Es paradojal, sin embargo, la omnipresencia del rosarino. Porque se ha dicho repetidamente que el léxico de la lisonja, los verbos que connotan el asombro, los adjetivos que refieren la excelencia, le lengua toda, en suma, es insuficiente para describirlo con justicia. Puede ser una exageración de un mundo hiperbólico como el fútbol, de acuerdo. Pero hay otro hecho que invalidaría las referencias obsesivas a Leo: ya no tiene cuentas pendientes, ya demostró que, si no es el mejor de la historia, le pega en el palo. Distinto era antes de la Copa América. Ahora que Argentina la ganó después de 28 años –y nada menos que en una final con Brasil, cartón lleno–, ya no debe nada. Podría afrontar el Mundial de Qatar, según este razonamiento contable, liviano como una pluma, ajeno por fin a las demandas que lo acecharon durante una larga parte de su carrera en la selección.
Hacen bien sobre todos sus compañeros en agitar la consigna de la misión cumplida. Se supone que libera de ansiedad a la gran estrella. Pero también es cierto, y el propio Leo lo debe contemplar en sus meditaciones nocturnas, que en los cuatro Mundiales anteriores vimos un Messi inconcluso. Con un fulgor inestable y, sobre todo, con una personalidad todavía en paciente gestación. No hubo un Mundial de Messi, y no porque se le haya negado el título, sino porque su genio no alcanzó para dejar esa huella que parte la historia. Y que en ocasiones no son más que iluminaciones que duran instantes.
En los Mundiales, Leo metió seis goles. Y todos en fase de grupo. Quizá la campaña más llamativa fue la de Sudáfrica 2010, cuando, en su esplendor, abandonó la competencia sin haber anotado ni una sola vez. Su destreza despertaba el aplauso, claro, al igual que el vértigo de sus diagonales que finalizaban con el zurdazo medido, artístico. Pero ese talento hermético no derivó en solidez colectiva; tampoco insufló la mística optimista capaz de capear temporales. Alemania pasó por encima a aquella selección y la mandó a su casa en cuartos de final.

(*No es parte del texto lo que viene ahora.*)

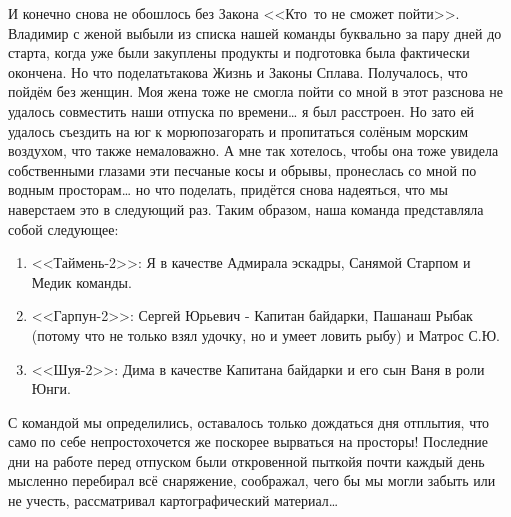 И конечно снова не обошлось без Закона <<Кто\sdash~то не сможет пойти>>. Владимир с женой выбыли из списка нашей команды буквально за пару дней до старта, когда уже были закуплены продукты и подготовка была фактически окончена. Но что поделать\mdash такова Жизнь и Законы Сплава. Получалось, что пойдём без женщин. Моя жена тоже не смогла пойти со мной в этот раз\mdash снова не удалось совместить наши отпуска по времени… я был расстроен. Но зато ей удалось съездить на юг к морю\mdash позагорать и пропитаться солёным морским воздухом, что также немаловажно. А мне так хотелось, чтобы она тоже увидела собственными глазами эти песчаные косы и обрывы, пронеслась со мной по водным просторам… но что поделать, придётся снова надеяться, что мы наверстаем это в следующий раз. 
Таким образом, наша команда представляла собой следующее:
\begin{enumerate}
	\item <<Таймень-2>>: Я в качестве Адмирала эскадры, Саня\mdash мой Старпом и Медик команды.
	\item <<Гарпун-2>>: Сергей Юрьевич - Капитан байдарки, Паша\mdash наш Рыбак (потому что не только взял удочку, но и умеет ловить рыбу) и Матрос С.Ю.
	\item <<Шуя-2>>: Дима в качестве Капитана байдарки и его сын Ваня в роли Юнги.
\end{enumerate}

С командой мы определились, оставалось только дождаться дня отплытия, что само по себе непросто\mdash хочется же поскорее вырваться на просторы! Последние дни на работе перед отпуском были откровенной пыткой\mdash я почти каждый день мысленно перебирал всё снаряжение, соображал, чего бы мы могли забыть или не учесть, рассматривал картографический материал\ldots

\begin{center}
\end{center}
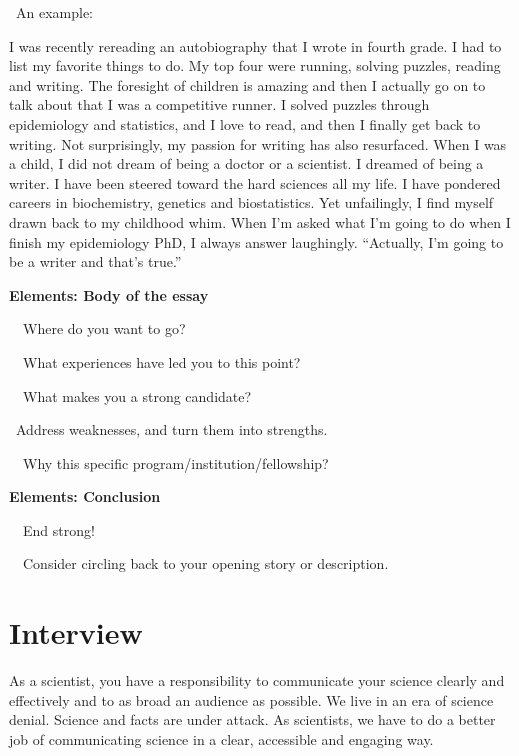 \documentclass[a4paper, 12pt]{article}
\begin{document}
\newpage\par\textbullet\ An example:
\par I was recently rereading an autobiography that I wrote in fourth grade. I had to list my favorite things to do.
My top four were running, solving puzzles, reading and writing. The foresight of children is amazing and then I actually go on to talk about that I was a competitive runner.
I solved puzzles through epidemiology and statistics, and I love to read, and then I finally get back to writing.
Not surprisingly, my passion for writing has also resurfaced. When I was a child, I did not dream of being a doctor or a scientist.
I dreamed of being a writer. I have been steered toward the hard sciences all my life. I have pondered careers in biochemistry, genetics and biostatistics.
Yet unfailingly, I find myself drawn back to my childhood whim. When I'm asked what I'm going to do when I finish my epidemiology PhD, I always answer laughingly.
``Actually, I'm going to be a writer and that's true.''

\textbf{Elements: Body of the essay}
\par\ \textbullet\ Where do you want to go?
\par\ \textbullet\ What experiences have led you to this point?
\par\ \textbullet\ What makes you a strong candidate?
\par\quad\textopenbullet\ Address weaknesses, and turn them into strengths.
\par\ \textbullet\ Why this specific program/institution/fellowship?

\textbf{Elements: Conclusion}
\par\ \textbullet\ End strong!
\par\ \textbullet\ Consider circling back to your opening story or description.

\newpage\quad

\newpage\section{Interview}

\par As a scientist, you have a responsibility to communicate your science clearly and effectively and to as broad an audience as possible.
We live in an era of science denial. Science and facts are under attack.
As scientists, we have to do a better job of communicating science in a clear, accessible and engaging way.
\end{document}
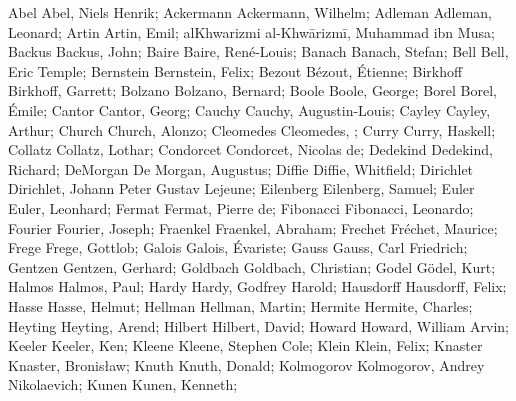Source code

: \DefFriend Abel             Abel, Niels Henrik;
\DefFriend Ackermann        Ackermann, Wilhelm;
\DefFriend Adleman          Adleman, Leonard;
\DefFriend Artin            Artin, Emil;
\DefFriend alKhwarizmi      al-Khwārizmī, Muhammad ibn Musa;
\DefFriend Backus           Backus, John;
\DefFriend Baire            Baire, René-Louis;
\DefFriend Banach           Banach, Stefan;
\DefFriend Bell             Bell, Eric Temple;
\DefFriend Bernstein        Bernstein, Felix;
\DefFriend Bezout           Bézout, Étienne;
\DefFriend Birkhoff         Birkhoff, Garrett;
\DefFriend Bolzano          Bolzano, Bernard;
\DefFriend Boole            Boole, George;
\DefFriend Borel            Borel, Émile;
\DefFriend Cantor           Cantor, Georg;
\DefFriend Cauchy           Cauchy, Augustin-Louis;
\DefFriend Cayley           Cayley, Arthur;
\DefFriend Church           Church, Alonzo;
\DefFriend Cleomedes        Cleomedes, ; %
\DefFriend Curry            Curry, Haskell;
\DefFriend Collatz          Collatz, Lothar;
\DefFriend Condorcet        Condorcet, Nicolas de;
\DefFriend Dedekind         Dedekind, Richard;
\DefFriend DeMorgan         De Morgan, Augustus;
\DefFriend Diffie           Diffie, Whitfield;
\DefFriend Dirichlet        Dirichlet, Johann Peter Gustav Lejeune;
\DefFriend Eilenberg        Eilenberg, Samuel;
\DefFriend Euler            Euler, Leonhard;
\DefFriend Fermat           Fermat, Pierre de;
\DefFriend Fibonacci        Fibonacci, Leonardo;
\DefFriend Fourier          Fourier, Joseph;
\DefFriend Fraenkel         Fraenkel, Abraham;
\DefFriend Frechet          Fréchet, Maurice;
\DefFriend Frege            Frege, Gottlob;
\DefFriend Galois           Galois, Évariste;
\DefFriend Gauss            Gauss, Carl Friedrich;
\DefFriend Gentzen          Gentzen, Gerhard;
\DefFriend Goldbach         Goldbach, Christian;
\DefFriend Godel            Gödel, Kurt;
\DefFriend Halmos           Halmos, Paul;
\DefFriend Hardy            Hardy, Godfrey Harold;
\DefFriend Hausdorff        Hausdorff, Felix;
\DefFriend Hasse            Hasse, Helmut;
\DefFriend Hellman          Hellman, Martin;
\DefFriend Hermite          Hermite, Charles;
\DefFriend Heyting          Heyting, Arend;
\DefFriend Hilbert          Hilbert, David;
\DefFriend Howard           Howard, William Arvin;
\DefFriend Keeler           Keeler, Ken;
\DefFriend Kleene           Kleene, Stephen Cole;
\DefFriend Klein            Klein, Felix;
\DefFriend Knaster          Knaster, Bronisław;
\DefFriend Knuth            Knuth, Donald;
\DefFriend Kolmogorov       Kolmogorov, Andrey Nikolaevich;
\DefFriend Kunen            Kunen, Kenneth;
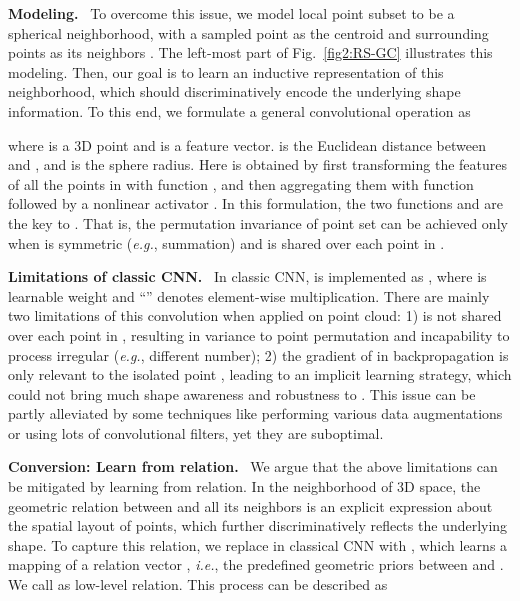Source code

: \documentclass[10pt,twocolumn,letterpaper]{article}
\begin{document}
\vspace{6pt}
\noindent\textbf{Modeling.}\,\,~To overcome this issue, we model local point subset  to be a spherical neighborhood, with a sampled point  as the centroid and surrounding points as its neighbors . The left-most part of Fig.~\ref{fig2:RS-GC} illustrates this modeling. Then, our goal is to learn an inductive representation  of this neighborhood, which should discriminatively encode the underlying shape information. To this end, we formulate a general convolutional operation as

where  is a 3D point and  is a feature vector.  is the Euclidean distance between  and , and  is the sphere radius. Here  is obtained by first transforming the features of all the points in  with function , and then aggregating them with function  followed by a nonlinear activator . In this formulation, the two functions  and  are the key to . That is, the permutation invariance of point set can be achieved only when  is symmetric (\textit{e.g.}, summation) and  is shared over each point in .

\vspace{6pt}
\noindent\textbf{Limitations of classic CNN.}\,\,~In classic CNN,  is implemented as , where  is learnable weight and ``'' denotes element-wise multiplication. There are mainly two limitations of this convolution when applied on point cloud: 1)  is not shared over each point in , resulting in variance to point permutation and incapability to process irregular  (\textit{e.g.}, different number); 2) the gradient of  in backpropagation is only relevant to the isolated point , leading to an implicit learning strategy, which could not bring much shape awareness and robustness to . This issue can be partly alleviated by some techniques like performing various data augmentations or using lots of convolutional filters, yet they are suboptimal.

\vspace{6pt}
\noindent\textbf{Conversion: Learn from relation.}\,\,~We argue that the above limitations can be mitigated by learning from relation. In the neighborhood of 3D space, the geometric relation between  and all its neighbors  is an explicit expression about the spatial layout of points, which further discriminatively reflects the underlying shape. To capture this relation, we replace  in classical CNN with , which learns a mapping  of a relation vector , \textit{i.e.}, the predefined geometric priors between  and . We call  as low-level relation. This process can be described as
\end{document}
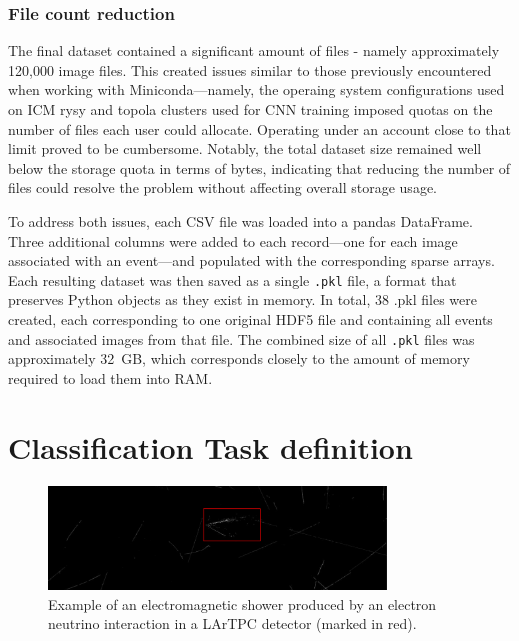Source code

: \documentclass{pracalicmgr}
\begin{document}
\subsection{File count reduction}

The final dataset contained a significant amount of files - namely approximately 120,000 image files. This created issues similar to those previously encountered when working with Miniconda—namely, the operaing system configurations used on ICM rysy and topola clusters used for CNN training imposed quotas on the number of files each user could allocate. Operating under an account close to that limit proved to be cumbersome. Notably, the total dataset size remained well below the storage quota in terms of bytes, indicating that reducing the number of files could resolve the problem without affecting overall storage usage.

To address both issues, each CSV file was loaded into a pandas DataFrame. Three additional columns were added to each record—one for each image associated with an event—and populated with the corresponding sparse arrays. Each resulting dataset was then saved as a single \texttt{.pkl} file, a format that preserves Python objects as they exist in memory. In total, 38 .pkl files were created, each corresponding to one original HDF5 file and containing all events and associated images from that file. The combined size of all \texttt{.pkl} files was approximately 32~GB, which corresponds closely to the amount of memory required to load them into RAM.

\chapter{Classification Task definition}

\begin{figure}[H]
\centering
\includegraphics[width=0.8\textwidth]{src/electronShower.pdf}
\caption{Example of an electromagnetic shower produced by an electron neutrino interaction in a LArTPC detector (marked in red).}
\label{fig:electron_shower}
\end{figure}
\end{document}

En Brasil 2014, aunque el equipo estuvo a un palmo del título, las alteraciones tácticas conservadoras de Sabella le quitaron importancia a Leo, que había tenido una gran actuación en los partidos del grupo, y se fue mimetizando con una formación demasiado cauta, que dejó de atacar y de hacer goles. Su primer campeonato, en 2006, casi no cuenta: solo fue titular en un partido y para José Pekerman, entrenador de esa selección que orbitaba en torno a Juan Román Riquelme, no era más que un valioso proyecto. En la Copa de Rusia, la última, dentro de un clima caótico que el efímero Jorge Sampaoli observaba como un espectador impotente, Messi tuvo una imagen casi tan chirle como el equipo (aunque metió un gol exquisito ante Nigeria).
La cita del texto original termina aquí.